If there is evidence of a plumbing leak or water ingress from a damaged roof, chimney or guttering which is causing water to penetrate the property or repeatedly flow against walls, then immediate action needs to be taken to minimize the damage to the property.
A dehumidifier can often help if excess moisture is visible – this pulls moisture from the air, reducing vapour and is essential in a property where there is a known mould problem or where excess condensation is being created. Portable dehumidifiers are widely available at different prices through online and high street retailers and most cost very little to run.

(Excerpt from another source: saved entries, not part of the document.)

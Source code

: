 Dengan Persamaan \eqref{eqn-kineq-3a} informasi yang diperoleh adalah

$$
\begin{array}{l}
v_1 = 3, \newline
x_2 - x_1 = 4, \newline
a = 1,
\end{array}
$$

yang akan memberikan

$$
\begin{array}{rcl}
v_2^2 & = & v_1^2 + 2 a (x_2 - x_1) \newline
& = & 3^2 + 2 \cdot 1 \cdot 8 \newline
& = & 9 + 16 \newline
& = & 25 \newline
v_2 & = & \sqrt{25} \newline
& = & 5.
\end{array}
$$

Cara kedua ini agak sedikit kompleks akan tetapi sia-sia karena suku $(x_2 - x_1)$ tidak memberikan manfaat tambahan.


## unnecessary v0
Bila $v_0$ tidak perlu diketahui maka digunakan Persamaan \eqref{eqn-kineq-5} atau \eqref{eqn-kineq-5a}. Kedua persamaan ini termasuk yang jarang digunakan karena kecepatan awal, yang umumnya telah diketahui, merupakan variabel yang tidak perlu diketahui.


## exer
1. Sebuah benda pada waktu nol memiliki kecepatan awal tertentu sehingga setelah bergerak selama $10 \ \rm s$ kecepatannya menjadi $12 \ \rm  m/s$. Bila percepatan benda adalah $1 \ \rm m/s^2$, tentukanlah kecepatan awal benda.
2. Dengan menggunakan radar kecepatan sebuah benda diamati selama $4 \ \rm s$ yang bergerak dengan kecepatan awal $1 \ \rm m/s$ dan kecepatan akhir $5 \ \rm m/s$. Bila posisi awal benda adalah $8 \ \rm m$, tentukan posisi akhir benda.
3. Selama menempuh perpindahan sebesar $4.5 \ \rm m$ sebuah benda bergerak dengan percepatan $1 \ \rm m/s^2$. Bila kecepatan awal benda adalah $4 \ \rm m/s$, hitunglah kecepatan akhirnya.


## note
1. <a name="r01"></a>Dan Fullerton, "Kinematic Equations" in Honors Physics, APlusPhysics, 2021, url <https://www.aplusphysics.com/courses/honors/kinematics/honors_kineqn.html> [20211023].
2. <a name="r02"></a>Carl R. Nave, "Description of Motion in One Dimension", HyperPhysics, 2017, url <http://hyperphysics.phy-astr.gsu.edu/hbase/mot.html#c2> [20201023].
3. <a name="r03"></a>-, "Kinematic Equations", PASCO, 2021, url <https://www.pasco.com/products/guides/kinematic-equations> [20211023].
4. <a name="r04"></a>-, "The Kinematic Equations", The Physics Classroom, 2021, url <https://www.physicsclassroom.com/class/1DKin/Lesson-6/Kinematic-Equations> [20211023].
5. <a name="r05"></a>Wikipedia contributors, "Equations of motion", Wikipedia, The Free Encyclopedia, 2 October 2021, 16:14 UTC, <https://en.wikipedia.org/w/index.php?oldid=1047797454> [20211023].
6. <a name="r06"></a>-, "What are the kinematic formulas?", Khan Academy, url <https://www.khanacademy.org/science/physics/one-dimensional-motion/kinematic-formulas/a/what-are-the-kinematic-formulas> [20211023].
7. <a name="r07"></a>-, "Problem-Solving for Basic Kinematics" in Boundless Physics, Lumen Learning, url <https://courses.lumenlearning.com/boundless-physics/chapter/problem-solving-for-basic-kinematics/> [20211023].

It is worth noting that the container that collects the water needs to be emptied regularly and obvious areas of water such as toilet pans need the covers down and the doors shut to avoid unnecessary water being collected.
Several groups of houseplants have characteristics that help to reduce humidity levels including the peace lily, ferns, orchids, palms and spider plants.
While waiting for the repair, limit any internal impact by drying surfaces and collecting leaks in a bucket or other container. Occupiers should dry any wet surfaces regularly and treat signs of mould either with mould and mildew cleaning products which are widely available from supermarkets and household retailers. For those more planet friendly users; a white vinegar based DIY treatment can be used. It is advisable to wear a face mask to prevent the inhalation of spores, taking care to ventilate the room and protect the skin.
The key to preventing condensation and mould is for the landlord to be proactive and look at the property (Before the tenancy starts) through the tenants` eyes as to how it will be used. Having “risk assessed” the usage, several steps can often be put into place to minimize the impact and any damage that might inadvertently be caused by just living there!
Landlords should include a helpful Fact Sheet out to new tenants, as part of a pack, and then explain the potential areas of concern and what they should do to avoid having a mould problem. By taking this simple action, many of these common condensation issues would not occur or at least only to a manageable degree. If tenants have a clearer understanding of what their actions might cause, the chances are that they will take more care in their day to day living.
Similarly, talking to the tenant both at the beginning and throughout the tenancy can help to a better understanding of potential issues and enable a quick reporting procedure to be set up if something does happen. Many tenants have no rapport or trust with their landlord and feel unable/unwilling to talk to them, so issues, especially mould, go unreported and over time become worse and a lot more costly to fix!
The answer to this problematic issue for landlords is quite simple – they need to risk assess the property, be proactive to any issues, visit the property on a regular basis and communicate with the tenant/s.